This is the first time works from the society have been shown in North America. Founded in 1707, it observes the 250th anniversary of its royal charter this year. That charter describes the society’s mission as “the encouragement, advancement and furtherance of the study and knowledge of the antiquities and history of this and other countries.’’
It’s only British items that are on display at the McMullen. Not that that’s much of a limitation. The contents range in date from the Lower Paleolithic Era (a handaxe) to 2003 (a time-lapse video showing Stonehenge from inside the circle of monoliths), and in prominence from a copy of Magna Carta to a lowly set of bookbinding tools. The latter are lovely as well as lowly, a reminder of how much beauty there is in utility.
Those tools belonged to William Morris, who used them for binding his Kelmscott Chaucer. Morris is among several well-known artists with items in the show. They include Thomas Rowlandson, George Cruikshank, William Blake (a drawing and a watercolor attributed to him - they don’t look all that Blakean), A.W. Pugin, Inigo Jones, J.M.W. Turner.
Turner is represented by a watercolor and an engraving, both quite early, and thus quite uncharacteristically subdued. The detailing on the engraving is rather phenomenal - a welcome reminder that the revolutionary colorist was also a highly skilled draftsman.
There are obscure names, too, of course - in those cases where the artist’s or craftsman’s name is in fact known. Who was Baptista Boazio? His hand-colored engraving “The Famous West Indian Voyadge made by the English Fleete,’’ from 1589, demonstrates a use of color Turner might have envied.

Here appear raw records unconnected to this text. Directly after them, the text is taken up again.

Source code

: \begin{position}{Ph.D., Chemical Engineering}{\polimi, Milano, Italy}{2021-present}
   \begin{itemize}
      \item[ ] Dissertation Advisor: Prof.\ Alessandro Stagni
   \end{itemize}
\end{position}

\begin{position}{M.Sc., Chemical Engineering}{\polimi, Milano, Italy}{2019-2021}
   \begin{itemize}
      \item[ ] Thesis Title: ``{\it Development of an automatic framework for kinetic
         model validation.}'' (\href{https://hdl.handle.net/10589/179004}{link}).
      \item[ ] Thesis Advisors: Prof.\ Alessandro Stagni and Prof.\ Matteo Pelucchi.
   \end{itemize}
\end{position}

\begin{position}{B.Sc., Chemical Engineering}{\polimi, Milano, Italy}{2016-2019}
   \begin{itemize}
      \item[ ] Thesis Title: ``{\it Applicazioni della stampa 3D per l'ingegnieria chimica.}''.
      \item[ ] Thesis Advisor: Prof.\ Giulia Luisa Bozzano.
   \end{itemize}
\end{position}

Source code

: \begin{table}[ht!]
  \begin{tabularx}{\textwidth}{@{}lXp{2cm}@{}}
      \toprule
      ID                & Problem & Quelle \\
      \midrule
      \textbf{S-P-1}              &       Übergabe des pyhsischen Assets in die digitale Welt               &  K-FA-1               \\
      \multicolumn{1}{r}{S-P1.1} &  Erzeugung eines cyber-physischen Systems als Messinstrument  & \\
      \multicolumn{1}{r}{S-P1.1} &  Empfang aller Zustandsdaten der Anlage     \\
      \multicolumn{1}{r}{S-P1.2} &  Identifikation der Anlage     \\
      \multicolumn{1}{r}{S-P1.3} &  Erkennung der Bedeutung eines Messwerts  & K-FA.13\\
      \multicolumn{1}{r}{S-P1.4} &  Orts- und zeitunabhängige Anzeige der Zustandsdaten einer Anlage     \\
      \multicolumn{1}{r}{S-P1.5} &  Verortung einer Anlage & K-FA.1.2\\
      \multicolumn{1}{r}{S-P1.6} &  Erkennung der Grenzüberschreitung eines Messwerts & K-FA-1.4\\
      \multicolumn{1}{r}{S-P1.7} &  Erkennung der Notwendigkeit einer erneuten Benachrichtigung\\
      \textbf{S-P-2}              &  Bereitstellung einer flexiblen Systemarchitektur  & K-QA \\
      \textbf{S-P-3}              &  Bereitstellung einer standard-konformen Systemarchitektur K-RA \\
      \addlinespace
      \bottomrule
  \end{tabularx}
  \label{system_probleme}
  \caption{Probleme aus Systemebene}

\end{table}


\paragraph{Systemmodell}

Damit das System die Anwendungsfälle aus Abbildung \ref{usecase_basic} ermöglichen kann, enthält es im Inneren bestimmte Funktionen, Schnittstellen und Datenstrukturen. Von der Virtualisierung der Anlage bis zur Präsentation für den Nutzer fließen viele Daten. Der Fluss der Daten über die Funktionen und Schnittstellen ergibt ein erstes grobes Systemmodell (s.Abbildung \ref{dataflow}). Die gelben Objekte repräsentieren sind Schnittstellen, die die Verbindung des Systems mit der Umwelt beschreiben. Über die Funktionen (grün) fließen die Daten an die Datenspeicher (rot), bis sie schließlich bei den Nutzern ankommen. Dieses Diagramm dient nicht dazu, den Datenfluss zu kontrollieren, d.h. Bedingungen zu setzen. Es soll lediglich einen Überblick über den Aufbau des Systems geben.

The most extraordinary thing in a show that boasts many is a vellum roll from the 15th century. It details Henry VI’s genealogical descent from Adam and Eve. The “Roll Chronicle’’ is a cross between a medieval manuscript (the delicacy and beauty of the inked-in names and accompanying illustrations) and a modern-day informational graphic. The fact that it was later updated to include subsequent English monarchs through Charles II suggests how seriously it was taken as a historical document.
There are multiple royal portraits (paintings of commoners, too, of course), books, maps, manuscripts, prints, watercolors, caricatures, tapestries, drawings, armor. Such variety is meat and drink to the antiquarian sensibility, with its magpie mania for a patinated miscellany.
A jousting cheque, from 1520, is a kind of scorecard for knightly tournaments. The fineness of its colors remains undimmed nearly half a millennium after its making. Perhaps the most charming item in the show is an 18th-century ballot box. It’s the society’s own, made of mahogany, brass, and ivory, with cork balls for voting. They’d be placed in a “yea’’ drawer or a “no’’ drawer.’’ It looks like a rudimentary slide projector - or small sawed-off cannon.
History is the main concern here, of course, not beauty. But so many of the items are very beautiful indeed. A hand-colored engraving from 1610 of a map of the English county of Suffolk “described and divided into hundreds’’ turns geography into art. “Making History’’ might equally well have been called “Making Art,’’ as along the way it raises larger questions concerning form/content and art/history. Where does one end and the other begin?
A reliquary made of enameled copper from the late 12th century meant to store the remains of St. Thomas Becket is a case in point. The object is deeply pleasing aesthetically. Its intended purpose is fascinating. The historical connection is significant. Even the provenance is notable. Sir William Hamilton, the husband of Lord Nelson’s mistress, who had acquired it in Naples (how did it end up there?), gave it to the society in 1801. All of these aspects have their place in making the reliquary so remarkable.
Or there’s the 1612 portrait of an Elizabethan antiquary, Sir John Dodderidge. It’s not much of a painting, and its subject merits relatively little mention in the history of his time. Worse, Dodderidge looks doddering indeed. He might be taken as the very model of the standard view of his not-so-modern type. This remarkable show reminds us how much we are in the debt of the company of Dodderidges for all they amassed and kept alive. For want of a nail, any fool can make history. It takes a very special sort, though, to preserve it.